16 September 2007
When I started this blog I stated that there won't be many reviews. And that's still the case--I prefer this to be a forum for the discussion of children's literature as a whole, not just what's new and exciting (or new and dull.) But since I indicated that there are some books I am eager to read, I thought it was fair to let readers know what I thought of them, once my baited breath was exhaled. And I will start with the final offering by Lloyd Alexander who died on 15 May of this year (there have been some colossal losses in the world of children's literature in 2007!) And assuming there are no further posthumous offerings, this is a fitting way for Alexander to cap his career. The Golden Dream of Carlo Chuchio involves, like so many of Alexander's books, a road trip. In this case the road is a literal one. The infamous Golden Road is a highway oft travelled by traders in search of wealth, fools in search of treasure, and villains in search of ill gotten gains. The story starts in Magenta and ends in Keshavar, fictional stands-ins for Italy and the Middle East, respectively. Carlo Chuchio ('chuchio' is Magentian for 'jackass') is a naive young man who is tossed out of his Uncle's house when he makes one clerical error too many, costing his Uncle untold profit. Before he leaves, he visits a bookseller, who gives him a book of fantastic tales, which sound suspiciously like 1001 Arabian Nights. Hidden in the binding of the book, Carlo finds a treasure map. Spurred by his conscience, he attempts to return the map to the bookseller. However, the bookseller, his stall, and any knowledge of him has vanished. Carlo is free to travel and seek out the treasure for himself.

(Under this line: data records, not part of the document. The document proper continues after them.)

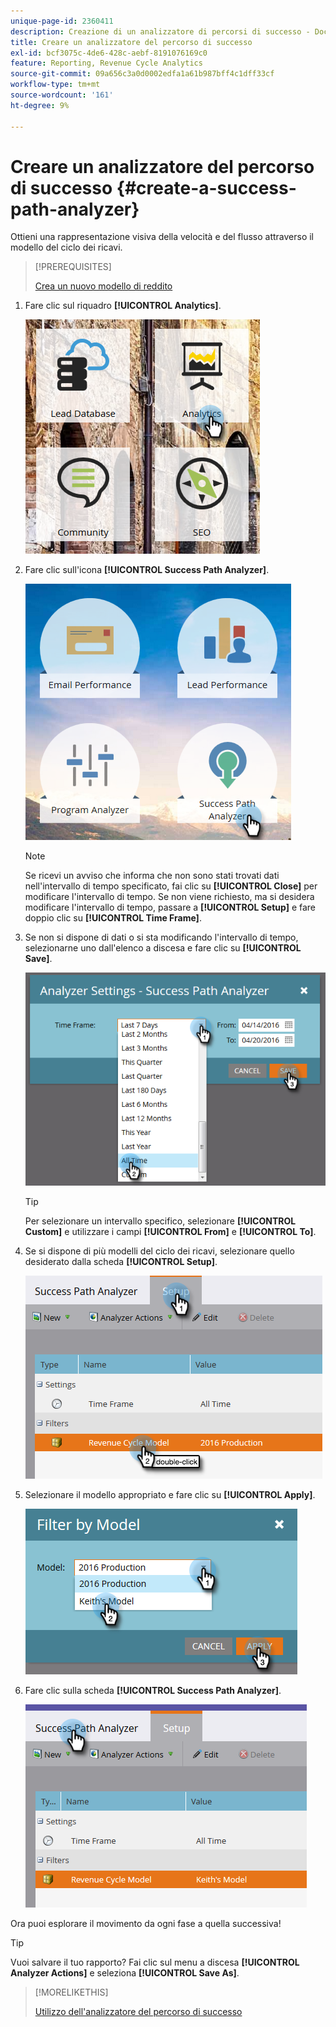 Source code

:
 ```yaml
---
unique-page-id: 2360411
description: Creazione di un analizzatore di percorsi di successo - Documentazione di Marketo - Documentazione di prodotto
title: Creare un analizzatore del percorso di successo
exl-id: bcf3075c-4de6-428c-aebf-8191076169c0
feature: Reporting, Revenue Cycle Analytics
source-git-commit: 09a656c3a0d0002edfa1a61b987bff4c1dff33cf
workflow-type: tm+mt
source-wordcount: '161'
ht-degree: 9%

---
```


# Creare un analizzatore del percorso di successo {#create-a-success-path-analyzer}

Ottieni una rappresentazione visiva della velocità e del flusso attraverso il modello del ciclo dei ricavi.

>[!PREREQUISITES]
>
>[Crea un nuovo modello di reddito](/help/marketo/product-docs/reporting/revenue-cycle-analytics/revenue-cycle-models/create-a-new-revenue-model.md)

1. Fare clic sul riquadro **[!UICONTROL Analytics]**.

   ![](assets/one.png)

1. Fare clic sull&#39;icona **[!UICONTROL Success Path Analyzer]**.

   ![](assets/two.png)

   >[!NOTE]
   >
   >Se ricevi un avviso che informa che non sono stati trovati dati nell&#39;intervallo di tempo specificato, fai clic su **[!UICONTROL Close]** per modificare l&#39;intervallo di tempo. Se non viene richiesto, ma si desidera modificare l&#39;intervallo di tempo, passare a **[!UICONTROL Setup]** e fare doppio clic su **[!UICONTROL Time Frame]**.

1. Se non si dispone di dati o si sta modificando l&#39;intervallo di tempo, selezionarne uno dall&#39;elenco a discesa e fare clic su **[!UICONTROL Save]**.

   ![](assets/timeframe.png)

   >[!TIP]
   >
   >Per selezionare un intervallo specifico, selezionare **[!UICONTROL Custom]** e utilizzare i campi **[!UICONTROL From]** e **[!UICONTROL To]**.

1. Se si dispone di più modelli del ciclo dei ricavi, selezionare quello desiderato dalla scheda **[!UICONTROL Setup]**.

   ![](assets/four.png)

1. Selezionare il modello appropriato e fare clic su **[!UICONTROL Apply]**.

   ![](assets/five.png)

1. Fare clic sulla scheda **[!UICONTROL Success Path Analyzer]**.

   ![](assets/success-tab.png)

Ora puoi esplorare il movimento da ogni fase a quella successiva!

>[!TIP]
>
>Vuoi salvare il tuo rapporto? Fai clic sul menu a discesa **[!UICONTROL Analyzer Actions]** e seleziona **[!UICONTROL Save As]**.

>[!MORELIKETHIS]
>
>[Utilizzo dell&#39;analizzatore del percorso di successo](/help/marketo/product-docs/reporting/revenue-cycle-analytics/revenue-cycle-models/using-the-success-path-analyzer.md)
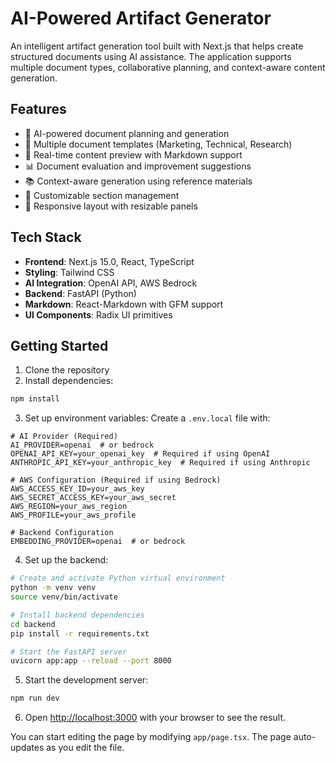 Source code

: # AI-Powered Artifact Generator

An intelligent artifact generation tool built with Next.js that helps create structured documents using AI assistance. The application supports multiple document types, collaborative planning, and context-aware content generation.

## Features

- 🤖 AI-powered document planning and generation
- 📝 Multiple document templates (Marketing, Technical, Research)
- 🔄 Real-time content preview with Markdown support
- 📊 Document evaluation and improvement suggestions
- 📚 Context-aware generation using reference materials
- 🎨 Customizable section management
- 📱 Responsive layout with resizable panels

## Tech Stack

- **Frontend**: Next.js 15.0, React, TypeScript
- **Styling**: Tailwind CSS
- **AI Integration**: OpenAI API, AWS Bedrock
- **Backend**: FastAPI (Python)
- **Markdown**: React-Markdown with GFM support
- **UI Components**: Radix UI primitives

## Getting Started

1. Clone the repository
2. Install dependencies:

```bash
npm install
```

3. Set up environment variables:
Create a `.env.local` file with:
```
# AI Provider (Required)
AI_PROVIDER=openai  # or bedrock
OPENAI_API_KEY=your_openai_key  # Required if using OpenAI
ANTHROPIC_API_KEY=your_anthropic_key  # Required if using Anthropic

# AWS Configuration (Required if using Bedrock)
AWS_ACCESS_KEY_ID=your_aws_key
AWS_SECRET_ACCESS_KEY=your_aws_secret
AWS_REGION=your_aws_region
AWS_PROFILE=your_aws_profile

# Backend Configuration
EMBEDDING_PROVIDER=openai  # or bedrock
```

4. Set up the backend:
```bash
# Create and activate Python virtual environment
python -m venv venv
source venv/bin/activate 

# Install backend dependencies
cd backend
pip install -r requirements.txt

# Start the FastAPI server
uvicorn app:app --reload --port 8000
```

5. Start the development server:
```bash
npm run dev
```

6. Open [http://localhost:3000](http://localhost:3000) with your browser to see the result.

You can start editing the page by modifying `app/page.tsx`. The page auto-updates as you edit the file. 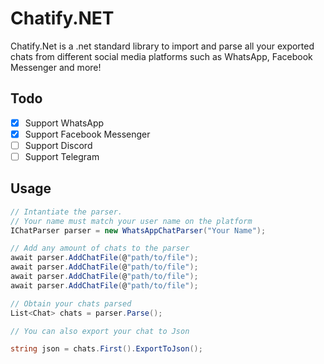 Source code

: # Chatify.NET

Chatify.Net is a .net standard library to import and parse all your exported chats from different social media platforms such as WhatsApp, Facebook Messenger and more!

## Todo

- [x] Support WhatsApp
- [x] Support Facebook Messenger
- [ ] Support Discord
- [ ] Support Telegram

## Usage

```c#
// Intantiate the parser.
// Your name must match your user name on the platform
IChatParser parser = new WhatsAppChatParser("Your Name");

// Add any amount of chats to the parser
await parser.AddChatFile(@"path/to/file");
await parser.AddChatFile(@"path/to/file");
await parser.AddChatFile(@"path/to/file");
await parser.AddChatFile(@"path/to/file");

// Obtain your chats parsed
List<Chat> chats = parser.Parse();

// You can also export your chat to Json

string json = chats.First().ExportToJson();
```

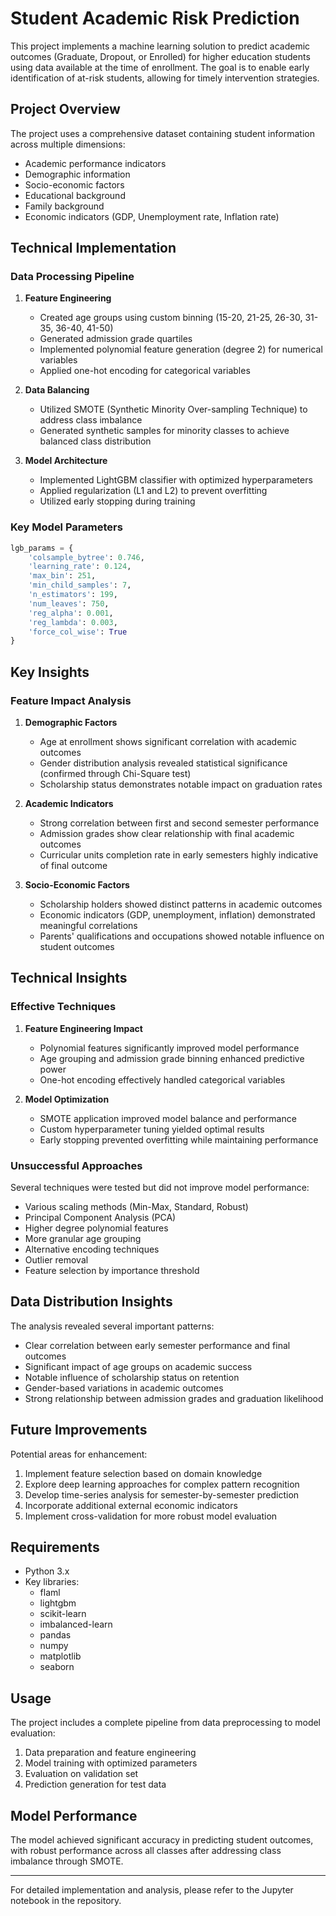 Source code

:# Student Academic Risk Prediction

This project implements a machine learning solution to predict academic outcomes (Graduate, Dropout, or Enrolled) for higher education students using data available at the time of enrollment. The goal is to enable early identification of at-risk students, allowing for timely intervention strategies.

## Project Overview

The project uses a comprehensive dataset containing student information across multiple dimensions:
- Academic performance indicators
- Demographic information
- Socio-economic factors
- Educational background
- Family background
- Economic indicators (GDP, Unemployment rate, Inflation rate)

## Technical Implementation

### Data Processing Pipeline

1. **Feature Engineering**
   - Created age groups using custom binning (15-20, 21-25, 26-30, 31-35, 36-40, 41-50)
   - Generated admission grade quartiles
   - Implemented polynomial feature generation (degree 2) for numerical variables
   - Applied one-hot encoding for categorical variables

2. **Data Balancing**
   - Utilized SMOTE (Synthetic Minority Over-sampling Technique) to address class imbalance
   - Generated synthetic samples for minority classes to achieve balanced class distribution

3. **Model Architecture**
   - Implemented LightGBM classifier with optimized hyperparameters
   - Applied regularization (L1 and L2) to prevent overfitting
   - Utilized early stopping during training

### Key Model Parameters

```python
lgb_params = {
    'colsample_bytree': 0.746,
    'learning_rate': 0.124,
    'max_bin': 251,
    'min_child_samples': 7,
    'n_estimators': 199,
    'num_leaves': 750,
    'reg_alpha': 0.001,
    'reg_lambda': 0.003,
    'force_col_wise': True
}
```

## Key Insights

### Feature Impact Analysis

1. **Demographic Factors**
   - Age at enrollment shows significant correlation with academic outcomes
   - Gender distribution analysis revealed statistical significance (confirmed through Chi-Square test)
   - Scholarship status demonstrates notable impact on graduation rates

2. **Academic Indicators**
   - Strong correlation between first and second semester performance
   - Admission grades show clear relationship with final academic outcomes
   - Curricular units completion rate in early semesters highly indicative of final outcome

3. **Socio-Economic Factors**
   - Scholarship holders showed distinct patterns in academic outcomes
   - Economic indicators (GDP, unemployment, inflation) demonstrated meaningful correlations
   - Parents' qualifications and occupations showed notable influence on student outcomes

## Technical Insights

### Effective Techniques

1. **Feature Engineering Impact**
   - Polynomial features significantly improved model performance
   - Age grouping and admission grade binning enhanced predictive power
   - One-hot encoding effectively handled categorical variables

2. **Model Optimization**
   - SMOTE application improved model balance and performance
   - Custom hyperparameter tuning yielded optimal results
   - Early stopping prevented overfitting while maintaining performance

### Unsuccessful Approaches

Several techniques were tested but did not improve model performance:
- Various scaling methods (Min-Max, Standard, Robust)
- Principal Component Analysis (PCA)
- Higher degree polynomial features
- More granular age grouping
- Alternative encoding techniques
- Outlier removal
- Feature selection by importance threshold

## Data Distribution Insights

The analysis revealed several important patterns:
- Clear correlation between early semester performance and final outcomes
- Significant impact of age groups on academic success
- Notable influence of scholarship status on retention
- Gender-based variations in academic outcomes
- Strong relationship between admission grades and graduation likelihood

## Future Improvements

Potential areas for enhancement:
1. Implement feature selection based on domain knowledge
2. Explore deep learning approaches for complex pattern recognition
3. Develop time-series analysis for semester-by-semester prediction
4. Incorporate additional external economic indicators
5. Implement cross-validation for more robust model evaluation

## Requirements

- Python 3.x
- Key libraries: 
  - flaml
  - lightgbm
  - scikit-learn
  - imbalanced-learn
  - pandas
  - numpy
  - matplotlib
  - seaborn

## Usage

The project includes a complete pipeline from data preprocessing to model evaluation:

1. Data preparation and feature engineering
2. Model training with optimized parameters
3. Evaluation on validation set
4. Prediction generation for test data

## Model Performance

The model achieved significant accuracy in predicting student outcomes, with robust performance across all classes after addressing class imbalance through SMOTE.

---
For detailed implementation and analysis, please refer to the Jupyter notebook in the repository.
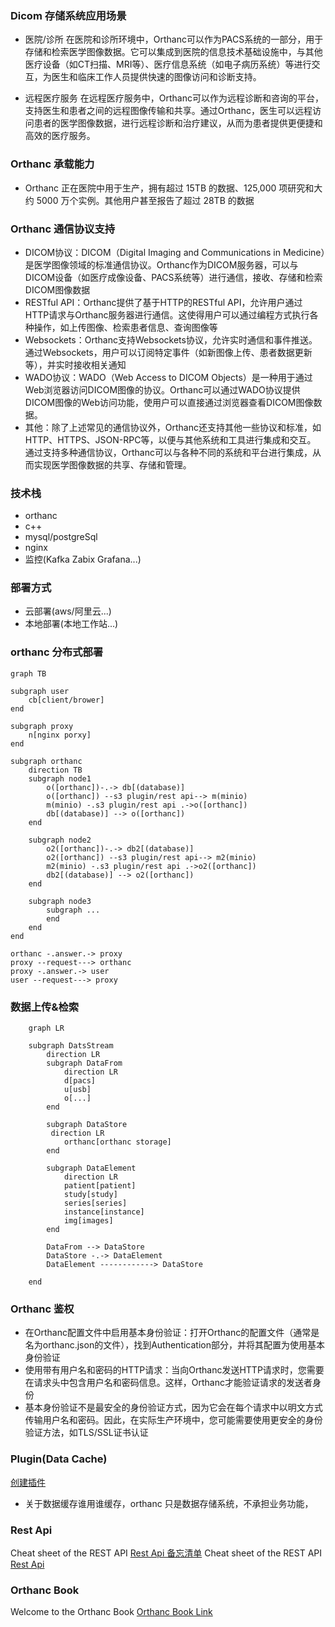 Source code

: ### Dicom 存储系统应用场景

- 医院/诊所 在医院和诊所环境中，Orthanc可以作为PACS系统的一部分，用于存储和检索医学图像数据。它可以集成到医院的信息技术基础设施中，与其他医疗设备（如CT扫描、MRI等）、医疗信息系统（如电子病历系统）等进行交互，为医生和临床工作人员提供快速的图像访问和诊断支持。

- 远程医疗服务 在远程医疗服务中，Orthanc可以作为远程诊断和咨询的平台，支持医生和患者之间的远程图像传输和共享。通过Orthanc，医生可以远程访问患者的医学图像数据，进行远程诊断和治疗建议，从而为患者提供更便捷和高效的医疗服务。


### Orthanc 承载能力
-  Orthanc 正在医院中用于生产，拥有超过 15TB 的数据、125,000 项研究和大约 5000 万个实例。其他用户甚至报告了超过 28TB 的数据


### Orthanc 通信协议支持
- DICOM协议：DICOM（Digital Imaging and Communications in Medicine）是医学图像领域的标准通信协议。Orthanc作为DICOM服务器，可以与DICOM设备（如医疗成像设备、PACS系统等）进行通信，接收、存储和检索DICOM图像数据
- RESTful API：Orthanc提供了基于HTTP的RESTful API，允许用户通过HTTP请求与Orthanc服务器进行通信。这使得用户可以通过编程方式执行各种操作，如上传图像、检索患者信息、查询图像等
- Websockets：Orthanc支持Websockets协议，允许实时通信和事件推送。通过Websockets，用户可以订阅特定事件（如新图像上传、患者数据更新等），并实时接收相关通知
- WADO协议：WADO（Web Access to DICOM Objects）是一种用于通过Web浏览器访问DICOM图像的协议。Orthanc可以通过WADO协议提供DICOM图像的Web访问功能，使用户可以直接通过浏览器查看DICOM图像数据。
- 其他：除了上述常见的通信协议外，Orthanc还支持其他一些协议和标准，如HTTP、HTTPS、JSON-RPC等，以便与其他系统和工具进行集成和交互。
通过支持多种通信协议，Orthanc可以与各种不同的系统和平台进行集成，从而实现医学图像数据的共享、存储和管理。

### 技术栈
- orthanc 
- c++ 
- mysql/postgreSql  
- nginx  
- 监控(Kafka Zabix Grafana...)

### 部署方式
- 云部署(aws/阿里云...)
- 本地部署(本地工作站...)

### orthanc 分布式部署

```mermaid
graph TB

subgraph user
    cb[client/brower]
end

subgraph proxy
    n[nginx porxy]
end

subgraph orthanc
    direction TB
    subgraph node1
        o([orthanc])-.-> db[(database)]
        o([orthanc]) --s3 plugin/rest api--> m(minio)
        m(minio) -.s3 plugin/rest api .->o([orthanc])
        db[(database)] --> o([orthanc])
    end 

    subgraph node2
        o2([orthanc])-.-> db2[(database)]
        o2([orthanc]) --s3 plugin/rest api--> m2(minio)
        m2(minio) -.s3 plugin/rest api .->o2([orthanc])
        db2[(database)] --> o2([orthanc])
    end 

    subgraph node3
        subgraph ...
        end
    end 
end

orthanc -.answer.-> proxy
proxy --request---> orthanc
proxy -.answer.-> user
user --request---> proxy

```

### 数据上传&检索

```mermaid
    graph LR

    subgraph DatsStream
        direction LR
        subgraph DataFrom
            direction LR
            d[pacs]
            u[usb]
            o[...]
        end
   
        subgraph DataStore
         direction LR
            orthanc[orthanc storage]
        end

        subgraph DataElement
            direction LR
            patient[patient]
            study[study]
            series[series]
            instance[instance]
            img[images]
        end

        DataFrom --> DataStore
        DataStore -.-> DataElement
        DataElement ------------> DataStore
    
    end

```

### Orthanc 鉴权
- 在Orthanc配置文件中启用基本身份验证：打开Orthanc的配置文件（通常是名为orthanc.json的文件），找到Authentication部分，并将其配置为使用基本身份验证
- 使用带有用户名和密码的HTTP请求：当向Orthanc发送HTTP请求时，您需要在请求头中包含用户名和密码信息。这样，Orthanc才能验证请求的发送者身份
- 基本身份验证不是最安全的身份验证方式，因为它会在每个请求中以明文方式传输用户名和密码。因此，在实际生产环境中，您可能需要使用更安全的身份验证方法，如TLS/SSL证书认证

### Plugin(Data Cache)  
[创建插件](https://orthanc.uclouvain.be/book/developers/creating-plugins.html)
- 关于数据缓存谁用谁缓存，orthanc 只是数据存储系统，不承担业务功能，

### Rest Api 
Cheat sheet of the REST API [Rest Api 备忘清单](https://orthanc.uclouvain.be/book/users/rest-cheatsheet.html)
Cheat sheet of the REST API [Rest Api](https://orthanc.uclouvain.be/api/index.html)

### Orthanc Book
Welcome to the Orthanc Book [Orthanc Book Link](https://orthanc.uclouvain.be/book/index.html)
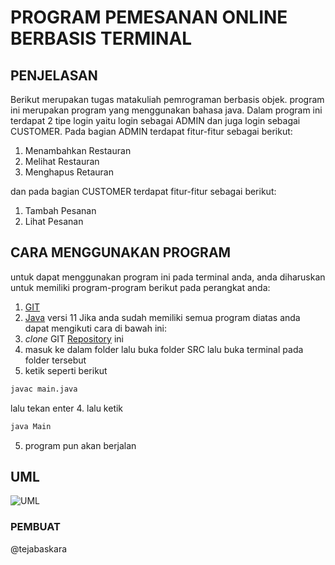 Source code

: # PROGRAM PEMESANAN ONLINE BERBASIS TERMINAL


## PENJELASAN
Berikut merupakan tugas matakuliah pemrograman berbasis objek. program ini merupakan program yang menggunakan bahasa java. Dalam program ini terdapat 2 tipe login yaitu login sebagai ADMIN dan juga login sebagai CUSTOMER. Pada bagian ADMIN terdapat fitur-fitur sebagai berikut:
1. Menambahkan Restauran
2. Melihat Restauran
3. Menghapus Retauran

dan pada bagian CUSTOMER terdapat fitur-fitur sebagai berikut:
1. Tambah Pesanan
2. Lihat Pesanan

## CARA MENGGUNAKAN PROGRAM
untuk dapat menggunakan program ini pada terminal anda, anda diharuskan untuk memiliki program-program berikut pada perangkat anda:
1. [GIT](https://git-scm.com/downloads)
2. [Java](https://www.techspot.com/downloads/5553-java-jdk.html) versi 11
Jika anda sudah memiliki semua program diatas anda dapat mengikuti cara di bawah ini:
1. _clone_ GIT [Repository](https://github.com/tejabaskara/Tugas-PBO.git) ini
2. masuk ke dalam folder lalu buka folder SRC lalu buka terminal pada folder tersebut
3. ketik seperti berikut 
```bash
javac main.java
```
lalu tekan enter
4. lalu ketik 
```bash
java Main
```
5. program pun akan berjalan

## UML
![UML](https://drive.google.com/file/d/1oAR8X8erehZ1ouCU7y2C4auM5NZWOzCQ/view?usp=share_link)

### PEMBUAT
@tejabaskara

This book is vintage Lloyd Alexander. Along the way, Carlo is joined by a noble rogue, a beautiful girl with a secret, and a wise wanderer, all characters we have seen in his other books. It is amazing that Alexander has managed to tell the same story so many different ways over the course of his career. But if you think that life is the ultimate journey, perhaps it is not surprising that it is a theme Alexander has needed over two dozen books to explore. And unlike earlier offerings, there is not the bittersweet ending (I think particularly of The First Two Lives of Lukas-Kasha and The Beggar Queen.) Alexander has dedicated this one to "young dreamers, and old ones," and they will not be disappointed. Funny dialogue, clever plot twists, and the allure of treasure come together in a thoroughly satisfying package. When the book is closed on Carlo and his band of dreamers, there is the feeling that we are closing the book on the dreams of Lloyd Alexander as well, who was generous enough to share them with us in the first place.